*** Supplied information ***
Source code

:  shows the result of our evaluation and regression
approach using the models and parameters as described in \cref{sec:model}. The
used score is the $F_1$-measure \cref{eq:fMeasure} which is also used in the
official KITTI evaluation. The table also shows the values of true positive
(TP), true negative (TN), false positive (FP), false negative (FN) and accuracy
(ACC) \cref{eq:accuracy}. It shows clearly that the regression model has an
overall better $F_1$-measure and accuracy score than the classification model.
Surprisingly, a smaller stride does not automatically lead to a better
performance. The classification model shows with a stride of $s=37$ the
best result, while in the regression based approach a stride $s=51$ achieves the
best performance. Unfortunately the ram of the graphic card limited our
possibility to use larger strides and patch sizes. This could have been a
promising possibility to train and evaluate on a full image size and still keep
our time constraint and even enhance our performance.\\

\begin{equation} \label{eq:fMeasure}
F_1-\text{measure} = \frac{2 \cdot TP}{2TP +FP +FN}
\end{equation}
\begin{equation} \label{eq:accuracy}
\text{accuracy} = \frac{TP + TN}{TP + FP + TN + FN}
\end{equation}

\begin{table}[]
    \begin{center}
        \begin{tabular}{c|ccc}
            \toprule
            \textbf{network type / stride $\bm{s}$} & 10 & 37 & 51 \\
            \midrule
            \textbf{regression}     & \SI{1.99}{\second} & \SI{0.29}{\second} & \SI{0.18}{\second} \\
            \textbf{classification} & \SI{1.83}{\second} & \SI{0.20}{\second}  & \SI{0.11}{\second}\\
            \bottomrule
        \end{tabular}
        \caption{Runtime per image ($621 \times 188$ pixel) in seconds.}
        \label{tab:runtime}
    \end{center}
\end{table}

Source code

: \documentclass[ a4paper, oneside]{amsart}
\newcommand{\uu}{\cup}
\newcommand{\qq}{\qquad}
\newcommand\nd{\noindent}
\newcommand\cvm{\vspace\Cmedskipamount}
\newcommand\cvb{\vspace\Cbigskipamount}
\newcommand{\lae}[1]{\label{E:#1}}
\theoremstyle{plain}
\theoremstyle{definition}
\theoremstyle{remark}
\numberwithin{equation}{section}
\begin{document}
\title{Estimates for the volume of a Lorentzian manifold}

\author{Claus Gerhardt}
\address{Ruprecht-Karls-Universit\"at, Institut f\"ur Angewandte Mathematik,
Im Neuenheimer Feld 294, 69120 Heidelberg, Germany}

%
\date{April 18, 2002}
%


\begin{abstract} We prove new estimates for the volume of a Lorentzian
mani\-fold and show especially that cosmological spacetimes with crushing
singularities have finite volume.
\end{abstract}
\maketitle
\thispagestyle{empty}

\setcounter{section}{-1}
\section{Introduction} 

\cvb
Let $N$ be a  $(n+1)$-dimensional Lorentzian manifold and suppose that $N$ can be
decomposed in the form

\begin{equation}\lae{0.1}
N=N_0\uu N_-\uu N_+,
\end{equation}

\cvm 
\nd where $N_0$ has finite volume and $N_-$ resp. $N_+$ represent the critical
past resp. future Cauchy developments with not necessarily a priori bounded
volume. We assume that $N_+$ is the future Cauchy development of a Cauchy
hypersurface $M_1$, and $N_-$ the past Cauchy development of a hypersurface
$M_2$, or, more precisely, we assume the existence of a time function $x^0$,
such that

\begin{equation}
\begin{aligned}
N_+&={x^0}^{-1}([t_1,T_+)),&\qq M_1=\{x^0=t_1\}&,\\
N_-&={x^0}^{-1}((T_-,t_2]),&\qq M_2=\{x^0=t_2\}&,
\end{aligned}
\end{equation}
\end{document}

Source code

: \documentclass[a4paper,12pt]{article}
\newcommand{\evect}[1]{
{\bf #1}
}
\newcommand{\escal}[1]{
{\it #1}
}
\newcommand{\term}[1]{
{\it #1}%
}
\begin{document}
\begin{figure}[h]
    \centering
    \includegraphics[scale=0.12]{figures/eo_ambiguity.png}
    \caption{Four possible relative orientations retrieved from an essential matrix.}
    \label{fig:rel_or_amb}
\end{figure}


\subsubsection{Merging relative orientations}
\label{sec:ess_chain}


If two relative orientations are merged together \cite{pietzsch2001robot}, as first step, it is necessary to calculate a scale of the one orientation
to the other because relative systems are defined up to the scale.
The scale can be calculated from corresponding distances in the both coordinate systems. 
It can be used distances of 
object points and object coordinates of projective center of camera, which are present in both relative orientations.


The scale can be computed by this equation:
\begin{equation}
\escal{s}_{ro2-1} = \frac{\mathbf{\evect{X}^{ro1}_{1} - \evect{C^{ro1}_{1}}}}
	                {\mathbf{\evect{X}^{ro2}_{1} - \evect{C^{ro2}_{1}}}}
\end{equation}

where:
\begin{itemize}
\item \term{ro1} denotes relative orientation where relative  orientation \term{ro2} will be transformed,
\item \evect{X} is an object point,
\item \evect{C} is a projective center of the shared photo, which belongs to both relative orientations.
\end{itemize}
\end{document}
*** End of Supplied information ***
→ Assigned task:
Repeat every line exactly, starting with the first line of the entries, and stop once the line containing "performance. The classification" has been given.

→ Response to the exercise:
Source code

:  shows the result of our evaluation and regression
approach using the models and parameters as described in \cref{sec:model}. The
used score is the $F_1$-measure \cref{eq:fMeasure} which is also used in the
official KITTI evaluation. The table also shows the values of true positive
(TP), true negative (TN), false positive (FP), false negative (FN) and accuracy
(ACC) \cref{eq:accuracy}. It shows clearly that the regression model has an
overall better $F_1$-measure and accuracy score than the classification model.
Surprisingly, a smaller stride does not automatically lead to a better
performance. The classification model shows with a stride of $s=37$ the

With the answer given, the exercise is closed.